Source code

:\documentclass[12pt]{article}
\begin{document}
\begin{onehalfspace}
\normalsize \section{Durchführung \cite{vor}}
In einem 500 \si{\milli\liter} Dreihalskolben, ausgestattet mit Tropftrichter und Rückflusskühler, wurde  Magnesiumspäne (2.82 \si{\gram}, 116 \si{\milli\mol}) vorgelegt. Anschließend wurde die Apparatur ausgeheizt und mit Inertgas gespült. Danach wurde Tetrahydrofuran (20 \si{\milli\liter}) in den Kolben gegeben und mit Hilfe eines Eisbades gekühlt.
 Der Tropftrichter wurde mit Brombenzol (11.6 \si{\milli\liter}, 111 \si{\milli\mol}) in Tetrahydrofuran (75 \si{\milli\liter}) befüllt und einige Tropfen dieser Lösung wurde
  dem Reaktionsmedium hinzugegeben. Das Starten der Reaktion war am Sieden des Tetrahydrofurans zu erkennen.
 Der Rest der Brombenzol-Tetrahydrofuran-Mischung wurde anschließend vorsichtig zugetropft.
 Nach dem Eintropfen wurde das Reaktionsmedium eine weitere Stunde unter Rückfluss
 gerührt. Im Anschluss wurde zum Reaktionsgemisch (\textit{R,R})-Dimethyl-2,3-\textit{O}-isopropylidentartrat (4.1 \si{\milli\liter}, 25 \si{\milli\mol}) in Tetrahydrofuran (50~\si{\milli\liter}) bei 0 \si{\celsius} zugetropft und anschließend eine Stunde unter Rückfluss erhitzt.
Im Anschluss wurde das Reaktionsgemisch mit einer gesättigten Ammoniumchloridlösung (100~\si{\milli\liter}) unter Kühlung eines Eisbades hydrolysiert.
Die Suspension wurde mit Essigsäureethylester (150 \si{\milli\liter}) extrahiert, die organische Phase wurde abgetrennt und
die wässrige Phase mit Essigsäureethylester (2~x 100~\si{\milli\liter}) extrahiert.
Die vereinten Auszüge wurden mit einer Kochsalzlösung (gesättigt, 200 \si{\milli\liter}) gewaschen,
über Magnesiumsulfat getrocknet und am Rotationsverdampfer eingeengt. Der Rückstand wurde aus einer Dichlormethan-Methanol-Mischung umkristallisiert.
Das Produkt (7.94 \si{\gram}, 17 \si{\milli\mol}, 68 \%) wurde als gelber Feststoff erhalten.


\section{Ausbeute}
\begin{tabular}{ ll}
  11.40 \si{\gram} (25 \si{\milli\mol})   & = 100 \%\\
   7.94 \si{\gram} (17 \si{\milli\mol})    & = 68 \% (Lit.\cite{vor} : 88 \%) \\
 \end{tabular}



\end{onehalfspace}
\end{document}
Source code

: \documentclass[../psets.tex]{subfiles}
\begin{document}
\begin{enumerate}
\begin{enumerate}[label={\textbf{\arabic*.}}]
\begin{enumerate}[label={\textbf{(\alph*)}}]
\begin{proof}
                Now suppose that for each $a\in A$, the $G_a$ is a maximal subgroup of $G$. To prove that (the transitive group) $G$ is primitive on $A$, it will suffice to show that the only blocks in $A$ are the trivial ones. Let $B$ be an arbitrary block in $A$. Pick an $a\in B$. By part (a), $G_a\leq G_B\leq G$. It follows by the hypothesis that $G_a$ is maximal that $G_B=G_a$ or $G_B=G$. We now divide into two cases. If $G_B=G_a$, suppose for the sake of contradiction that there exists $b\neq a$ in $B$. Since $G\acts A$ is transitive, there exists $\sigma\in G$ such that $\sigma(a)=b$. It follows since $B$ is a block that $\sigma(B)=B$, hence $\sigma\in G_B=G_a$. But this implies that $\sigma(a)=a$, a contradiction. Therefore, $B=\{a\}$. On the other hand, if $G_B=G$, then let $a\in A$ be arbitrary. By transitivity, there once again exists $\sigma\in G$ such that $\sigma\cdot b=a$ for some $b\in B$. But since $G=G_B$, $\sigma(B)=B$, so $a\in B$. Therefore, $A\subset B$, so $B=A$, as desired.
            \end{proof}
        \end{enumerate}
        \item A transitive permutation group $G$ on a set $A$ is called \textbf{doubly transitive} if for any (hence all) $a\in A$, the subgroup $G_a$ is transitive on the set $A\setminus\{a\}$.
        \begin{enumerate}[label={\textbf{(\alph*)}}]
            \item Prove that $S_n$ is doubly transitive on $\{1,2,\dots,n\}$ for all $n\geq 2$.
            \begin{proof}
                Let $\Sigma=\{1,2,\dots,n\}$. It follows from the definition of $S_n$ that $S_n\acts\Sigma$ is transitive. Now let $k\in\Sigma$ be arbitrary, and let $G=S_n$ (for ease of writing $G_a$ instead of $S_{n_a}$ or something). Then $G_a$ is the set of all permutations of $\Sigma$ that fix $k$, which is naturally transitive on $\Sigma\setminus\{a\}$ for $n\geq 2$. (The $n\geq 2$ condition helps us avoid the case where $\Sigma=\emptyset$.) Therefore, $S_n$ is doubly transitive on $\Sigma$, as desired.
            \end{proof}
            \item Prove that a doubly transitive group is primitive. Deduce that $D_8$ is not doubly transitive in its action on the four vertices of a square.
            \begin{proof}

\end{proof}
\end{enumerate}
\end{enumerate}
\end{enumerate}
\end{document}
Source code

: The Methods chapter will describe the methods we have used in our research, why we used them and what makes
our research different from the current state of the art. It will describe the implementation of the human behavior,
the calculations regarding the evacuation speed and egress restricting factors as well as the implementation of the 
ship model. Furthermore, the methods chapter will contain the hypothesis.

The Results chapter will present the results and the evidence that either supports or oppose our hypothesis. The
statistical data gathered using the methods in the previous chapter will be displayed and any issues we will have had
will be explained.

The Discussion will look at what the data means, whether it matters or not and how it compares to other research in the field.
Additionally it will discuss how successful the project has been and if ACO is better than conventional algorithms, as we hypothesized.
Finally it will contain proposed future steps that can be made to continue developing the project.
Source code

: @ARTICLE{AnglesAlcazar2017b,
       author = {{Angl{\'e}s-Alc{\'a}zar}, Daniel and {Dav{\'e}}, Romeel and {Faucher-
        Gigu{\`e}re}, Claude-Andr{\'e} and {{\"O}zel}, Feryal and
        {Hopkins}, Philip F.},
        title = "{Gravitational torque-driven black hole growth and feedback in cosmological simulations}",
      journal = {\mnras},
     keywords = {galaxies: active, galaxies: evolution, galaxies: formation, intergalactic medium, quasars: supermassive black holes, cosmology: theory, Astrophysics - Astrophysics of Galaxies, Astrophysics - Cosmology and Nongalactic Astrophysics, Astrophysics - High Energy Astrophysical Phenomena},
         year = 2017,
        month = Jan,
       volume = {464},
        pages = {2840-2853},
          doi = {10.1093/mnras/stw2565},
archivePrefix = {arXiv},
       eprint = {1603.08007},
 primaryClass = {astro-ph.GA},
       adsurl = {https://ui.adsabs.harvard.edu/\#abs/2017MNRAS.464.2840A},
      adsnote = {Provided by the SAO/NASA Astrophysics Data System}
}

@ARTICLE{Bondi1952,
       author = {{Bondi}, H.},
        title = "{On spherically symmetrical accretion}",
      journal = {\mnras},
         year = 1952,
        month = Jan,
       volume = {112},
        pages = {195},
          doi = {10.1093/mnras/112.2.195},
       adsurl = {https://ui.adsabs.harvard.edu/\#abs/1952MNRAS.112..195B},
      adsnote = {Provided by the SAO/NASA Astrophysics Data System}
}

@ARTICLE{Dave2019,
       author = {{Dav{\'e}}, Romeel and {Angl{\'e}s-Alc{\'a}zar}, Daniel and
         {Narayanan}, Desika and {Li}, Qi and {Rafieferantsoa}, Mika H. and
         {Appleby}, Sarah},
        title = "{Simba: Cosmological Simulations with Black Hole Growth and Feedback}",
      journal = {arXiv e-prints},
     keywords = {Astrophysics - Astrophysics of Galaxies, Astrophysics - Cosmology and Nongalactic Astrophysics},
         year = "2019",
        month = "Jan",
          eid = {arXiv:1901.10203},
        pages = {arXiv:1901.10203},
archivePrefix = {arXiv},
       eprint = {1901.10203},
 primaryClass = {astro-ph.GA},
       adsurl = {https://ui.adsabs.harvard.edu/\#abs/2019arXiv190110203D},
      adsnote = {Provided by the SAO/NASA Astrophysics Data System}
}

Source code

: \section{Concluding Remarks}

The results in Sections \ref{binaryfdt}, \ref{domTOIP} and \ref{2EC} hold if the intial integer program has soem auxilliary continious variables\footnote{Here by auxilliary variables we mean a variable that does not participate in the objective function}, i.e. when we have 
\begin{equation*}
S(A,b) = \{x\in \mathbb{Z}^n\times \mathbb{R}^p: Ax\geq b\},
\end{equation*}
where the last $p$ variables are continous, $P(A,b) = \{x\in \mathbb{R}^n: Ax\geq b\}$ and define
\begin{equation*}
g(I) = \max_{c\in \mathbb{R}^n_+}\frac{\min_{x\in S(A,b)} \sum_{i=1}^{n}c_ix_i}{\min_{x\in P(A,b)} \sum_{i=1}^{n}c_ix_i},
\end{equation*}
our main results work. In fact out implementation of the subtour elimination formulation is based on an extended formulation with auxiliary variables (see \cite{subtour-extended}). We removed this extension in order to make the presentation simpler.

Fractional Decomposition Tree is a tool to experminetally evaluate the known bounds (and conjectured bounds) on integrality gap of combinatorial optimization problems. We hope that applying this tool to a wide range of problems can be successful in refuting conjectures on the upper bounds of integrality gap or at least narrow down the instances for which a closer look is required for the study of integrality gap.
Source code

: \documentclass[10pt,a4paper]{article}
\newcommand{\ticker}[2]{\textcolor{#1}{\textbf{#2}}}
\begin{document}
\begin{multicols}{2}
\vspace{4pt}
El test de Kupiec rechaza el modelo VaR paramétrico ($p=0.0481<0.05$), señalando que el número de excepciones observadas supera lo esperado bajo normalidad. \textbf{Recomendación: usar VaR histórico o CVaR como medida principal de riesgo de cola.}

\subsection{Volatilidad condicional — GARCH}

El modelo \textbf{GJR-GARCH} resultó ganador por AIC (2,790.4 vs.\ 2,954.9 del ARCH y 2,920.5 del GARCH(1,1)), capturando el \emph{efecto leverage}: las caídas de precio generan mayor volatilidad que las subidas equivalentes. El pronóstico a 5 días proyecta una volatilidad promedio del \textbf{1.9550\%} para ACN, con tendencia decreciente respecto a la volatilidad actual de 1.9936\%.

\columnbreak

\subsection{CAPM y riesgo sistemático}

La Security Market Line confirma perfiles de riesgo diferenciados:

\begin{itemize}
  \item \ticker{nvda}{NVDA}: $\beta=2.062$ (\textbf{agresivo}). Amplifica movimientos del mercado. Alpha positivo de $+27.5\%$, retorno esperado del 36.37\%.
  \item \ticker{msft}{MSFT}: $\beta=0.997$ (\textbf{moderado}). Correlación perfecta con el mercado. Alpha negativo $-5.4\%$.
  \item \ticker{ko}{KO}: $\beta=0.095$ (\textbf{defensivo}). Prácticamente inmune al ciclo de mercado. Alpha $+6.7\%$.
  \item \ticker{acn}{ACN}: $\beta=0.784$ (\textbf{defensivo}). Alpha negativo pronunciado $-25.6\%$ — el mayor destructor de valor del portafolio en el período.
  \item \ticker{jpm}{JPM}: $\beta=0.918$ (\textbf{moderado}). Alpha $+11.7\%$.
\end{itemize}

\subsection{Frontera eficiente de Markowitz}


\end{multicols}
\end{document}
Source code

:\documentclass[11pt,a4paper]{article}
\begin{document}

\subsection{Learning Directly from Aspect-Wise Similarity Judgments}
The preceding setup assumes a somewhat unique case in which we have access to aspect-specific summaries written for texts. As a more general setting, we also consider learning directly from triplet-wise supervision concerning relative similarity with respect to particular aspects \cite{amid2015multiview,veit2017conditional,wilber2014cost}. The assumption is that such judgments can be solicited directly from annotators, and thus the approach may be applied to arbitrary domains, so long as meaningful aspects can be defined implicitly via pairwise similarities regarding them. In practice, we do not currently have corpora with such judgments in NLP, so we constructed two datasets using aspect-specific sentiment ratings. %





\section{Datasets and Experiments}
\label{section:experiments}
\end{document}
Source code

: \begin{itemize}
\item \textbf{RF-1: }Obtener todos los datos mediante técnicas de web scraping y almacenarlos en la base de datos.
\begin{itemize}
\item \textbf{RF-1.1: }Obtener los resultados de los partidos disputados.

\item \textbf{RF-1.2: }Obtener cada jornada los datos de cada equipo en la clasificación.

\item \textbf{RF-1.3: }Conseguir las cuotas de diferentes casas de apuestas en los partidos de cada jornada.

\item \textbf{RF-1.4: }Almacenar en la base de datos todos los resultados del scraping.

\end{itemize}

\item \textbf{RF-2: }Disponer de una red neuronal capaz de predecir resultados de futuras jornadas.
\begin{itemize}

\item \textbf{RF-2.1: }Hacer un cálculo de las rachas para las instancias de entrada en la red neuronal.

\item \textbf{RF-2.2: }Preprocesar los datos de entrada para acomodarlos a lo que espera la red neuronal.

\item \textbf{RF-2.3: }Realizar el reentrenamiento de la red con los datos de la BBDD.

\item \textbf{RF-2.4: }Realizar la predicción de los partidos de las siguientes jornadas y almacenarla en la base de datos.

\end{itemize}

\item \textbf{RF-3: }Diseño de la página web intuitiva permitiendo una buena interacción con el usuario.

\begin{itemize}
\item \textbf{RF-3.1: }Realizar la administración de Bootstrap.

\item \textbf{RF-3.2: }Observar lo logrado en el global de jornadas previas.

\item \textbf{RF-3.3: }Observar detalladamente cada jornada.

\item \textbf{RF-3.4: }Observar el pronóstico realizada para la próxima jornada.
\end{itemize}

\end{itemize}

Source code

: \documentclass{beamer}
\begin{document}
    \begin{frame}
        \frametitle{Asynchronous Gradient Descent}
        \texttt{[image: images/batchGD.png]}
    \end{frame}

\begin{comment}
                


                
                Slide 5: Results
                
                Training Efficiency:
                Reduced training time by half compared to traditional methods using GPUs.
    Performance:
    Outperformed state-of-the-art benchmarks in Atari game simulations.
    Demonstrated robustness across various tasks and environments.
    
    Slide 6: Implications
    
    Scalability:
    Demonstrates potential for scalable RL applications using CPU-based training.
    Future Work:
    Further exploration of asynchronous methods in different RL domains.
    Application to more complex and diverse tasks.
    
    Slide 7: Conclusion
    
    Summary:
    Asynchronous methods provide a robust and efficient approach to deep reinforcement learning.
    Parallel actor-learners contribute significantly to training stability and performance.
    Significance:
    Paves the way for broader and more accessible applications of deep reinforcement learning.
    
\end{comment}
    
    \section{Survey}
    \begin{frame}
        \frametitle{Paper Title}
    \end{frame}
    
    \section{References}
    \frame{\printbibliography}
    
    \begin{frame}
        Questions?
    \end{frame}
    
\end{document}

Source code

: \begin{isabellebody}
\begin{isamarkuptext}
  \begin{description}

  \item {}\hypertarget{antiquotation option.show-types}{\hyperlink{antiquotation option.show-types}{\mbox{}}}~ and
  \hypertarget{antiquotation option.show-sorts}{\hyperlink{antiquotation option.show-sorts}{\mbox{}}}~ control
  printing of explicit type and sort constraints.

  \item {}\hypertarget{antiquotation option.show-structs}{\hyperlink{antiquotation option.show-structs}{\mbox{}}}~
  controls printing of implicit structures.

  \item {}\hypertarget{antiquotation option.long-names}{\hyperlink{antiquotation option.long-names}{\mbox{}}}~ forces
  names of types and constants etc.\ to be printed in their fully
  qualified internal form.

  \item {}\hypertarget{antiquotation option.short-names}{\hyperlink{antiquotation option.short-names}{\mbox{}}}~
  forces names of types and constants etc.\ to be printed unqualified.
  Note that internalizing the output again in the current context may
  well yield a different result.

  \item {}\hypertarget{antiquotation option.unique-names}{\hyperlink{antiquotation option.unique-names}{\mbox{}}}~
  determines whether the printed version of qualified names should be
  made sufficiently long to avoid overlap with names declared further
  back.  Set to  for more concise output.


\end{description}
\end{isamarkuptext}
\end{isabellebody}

Work required: With "types" as the search word, count the matching lines in the records and give the number alone.

Exercise result: 3